Stacking ensemble for gene regulatory network inference. Datasets from four species/scenarios are presented here: DREAM chanllenges, Arabidopsis, B.subtilis and human embryonic stem cells(hESC).
Training/testing data for Arabidopsis and B.subtilis networks can be found in this Google Drive link and is needed to replicate corresponding experiments:
https://drive.google.com/drive/folders/18sG4BgfYxMyAYyB1T4UY1QZyGWi1DAdo?usp=sharing
numpy >= 1.20
pandas >= 1.4
scikit-learn >= 1.0
scipy >= 1.6
Prepare first level network inference results on the GRN of concern in the form of a training set, a validation set, and a test set(optional).
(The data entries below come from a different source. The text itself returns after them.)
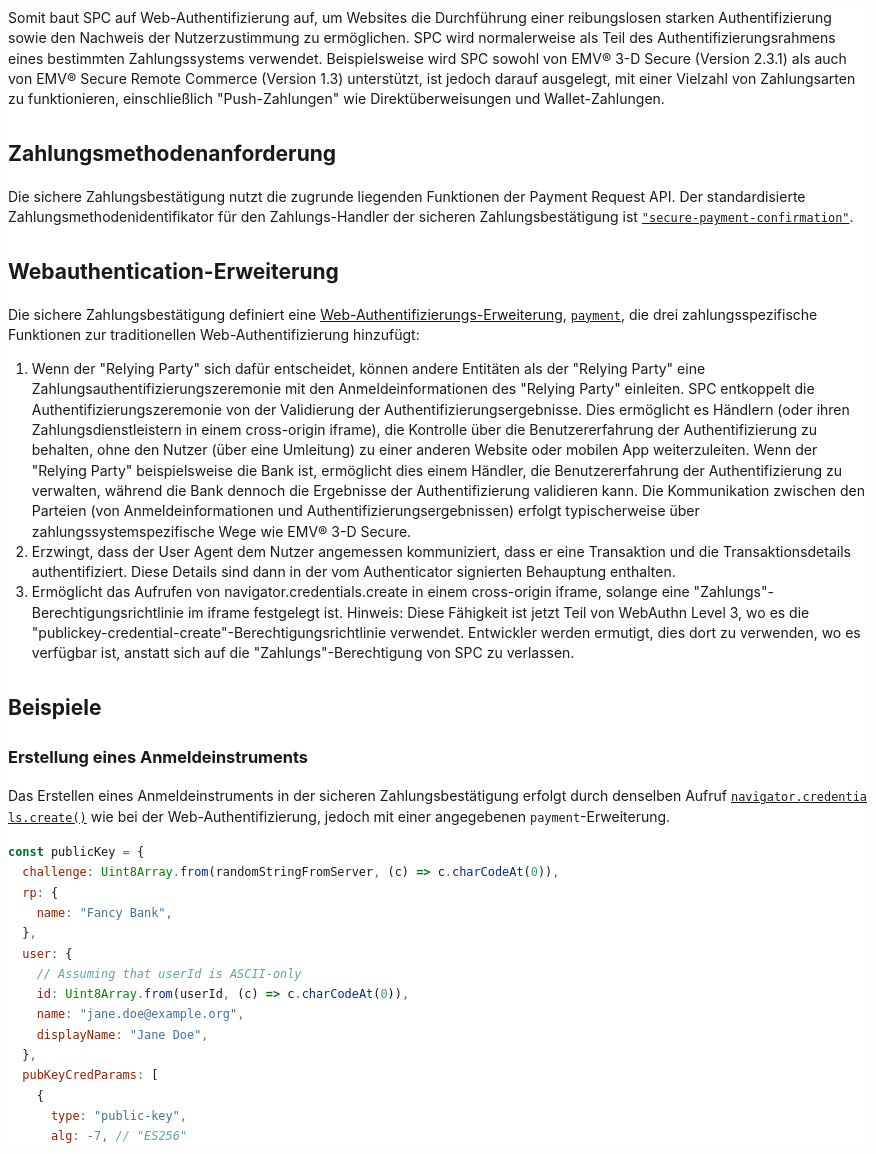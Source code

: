 Somit baut SPC auf Web-Authentifizierung auf, um Websites die Durchführung einer reibungslosen starken Authentifizierung sowie den Nachweis der Nutzerzustimmung zu ermöglichen. SPC wird normalerweise als Teil des Authentifizierungsrahmens eines bestimmten Zahlungssystems verwendet. Beispielsweise wird SPC sowohl von EMV® 3-D Secure (Version 2.3.1) als auch von EMV® Secure Remote Commerce (Version 1.3) unterstützt, ist jedoch darauf ausgelegt, mit einer Vielzahl von Zahlungsarten zu funktionieren, einschließlich "Push-Zahlungen" wie Direktüberweisungen und Wallet-Zahlungen.

## Zahlungsmethodenanforderung

Die sichere Zahlungsbestätigung nutzt die zugrunde liegenden Funktionen der Payment Request API. Der standardisierte Zahlungsmethodenidentifikator für den Zahlungs-Handler der sicheren Zahlungsbestätigung ist [`"secure-payment-confirmation"`](/de/docs/Web/API/Payment_Request_API/Concepts#secure-payment-confirmation).

## Webauthentication-Erweiterung

Die sichere Zahlungsbestätigung definiert eine [Web-Authentifizierungs-Erweiterung](/de/docs/Web/API/Web_Authentication_API/WebAuthn_extensions), [`payment`](/de/docs/Web/API/Web_Authentication_API/WebAuthn_extensions#payment), die drei zahlungsspezifische Funktionen zur traditionellen Web-Authentifizierung hinzufügt:

1. Wenn der "Relying Party" sich dafür entscheidet, können andere Entitäten als der "Relying Party" eine Zahlungsauthentifizierungszeremonie mit den Anmeldeinformationen des "Relying Party" einleiten. SPC entkoppelt die Authentifizierungszeremonie von der Validierung der Authentifizierungsergebnisse. Dies ermöglicht es Händlern (oder ihren Zahlungsdienstleistern in einem cross-origin iframe), die Kontrolle über die Benutzererfahrung der Authentifizierung zu behalten, ohne den Nutzer (über eine Umleitung) zu einer anderen Website oder mobilen App weiterzuleiten. Wenn der "Relying Party" beispielsweise die Bank ist, ermöglicht dies einem Händler, die Benutzererfahrung der Authentifizierung zu verwalten, während die Bank dennoch die Ergebnisse der Authentifizierung validieren kann. Die Kommunikation zwischen den Parteien (von Anmeldeinformationen und Authentifizierungsergebnissen) erfolgt typischerweise über zahlungssystemspezifische Wege wie EMV® 3-D Secure.
2. Erzwingt, dass der User Agent dem Nutzer angemessen kommuniziert, dass er eine Transaktion und die Transaktionsdetails authentifiziert. Diese Details sind dann in der vom Authenticator signierten Behauptung enthalten.
3. Ermöglicht das Aufrufen von navigator.credentials.create in einem cross-origin iframe, solange eine "Zahlungs"-Berechtigungsrichtlinie im iframe festgelegt ist.
   Hinweis: Diese Fähigkeit ist jetzt Teil von WebAuthn Level 3, wo es die "publickey-credential-create"-Berechtigungsrichtlinie verwendet. Entwickler werden ermutigt, dies dort zu verwenden, wo es verfügbar ist, anstatt sich auf die "Zahlungs"-Berechtigung von SPC zu verlassen.

## Beispiele

### Erstellung eines Anmeldeinstruments

Das Erstellen eines Anmeldeinstruments in der sicheren Zahlungsbestätigung erfolgt durch denselben Aufruf [`navigator.credentials.create()`](/de/docs/Web/API/CredentialsContainer/create) wie bei der Web-Authentifizierung, jedoch mit einer angegebenen `payment`-Erweiterung.

```js
const publicKey = {
  challenge: Uint8Array.from(randomStringFromServer, (c) => c.charCodeAt(0)),
  rp: {
    name: "Fancy Bank",
  },
  user: {
    // Assuming that userId is ASCII-only
    id: Uint8Array.from(userId, (c) => c.charCodeAt(0)),
    name: "jane.doe@example.org",
    displayName: "Jane Doe",
  },
  pubKeyCredParams: [
    {
      type: "public-key",
      alg: -7, // "ES256"
```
Training and validation data files should be formated as following:
edge_name, edge_exist, ALGO#1, ALGO#2, ALGO#3
G1_G2, 1, 0.3, 0.4, 0.5
G1_G3, 0, 0.1, 0.2, 0.3
G1_G4, 0, 0.6, 0.9, 0.7
... ...
Test data file can be optional input with optional edge_exist
column data.
Once dependency libraries are installed and the input data files are prepared, excute python demo/ensemble.py -r train.csv -v val.csv -t test.csv
to do an ensemble inference experiment using Naive Bayes ensemble model, with the optional ensemble inference confidence score output to test_output.csv
file if a test data input is provided.
For the three species we demonstrated here, new base inference method can be aded. First run the new method of your choice to get the edge ranking score on all possible edges, then add edge scores as a new column to all the training/testing split tables accordingly. Finally, edited the config.py
files to include your new method's name and column name.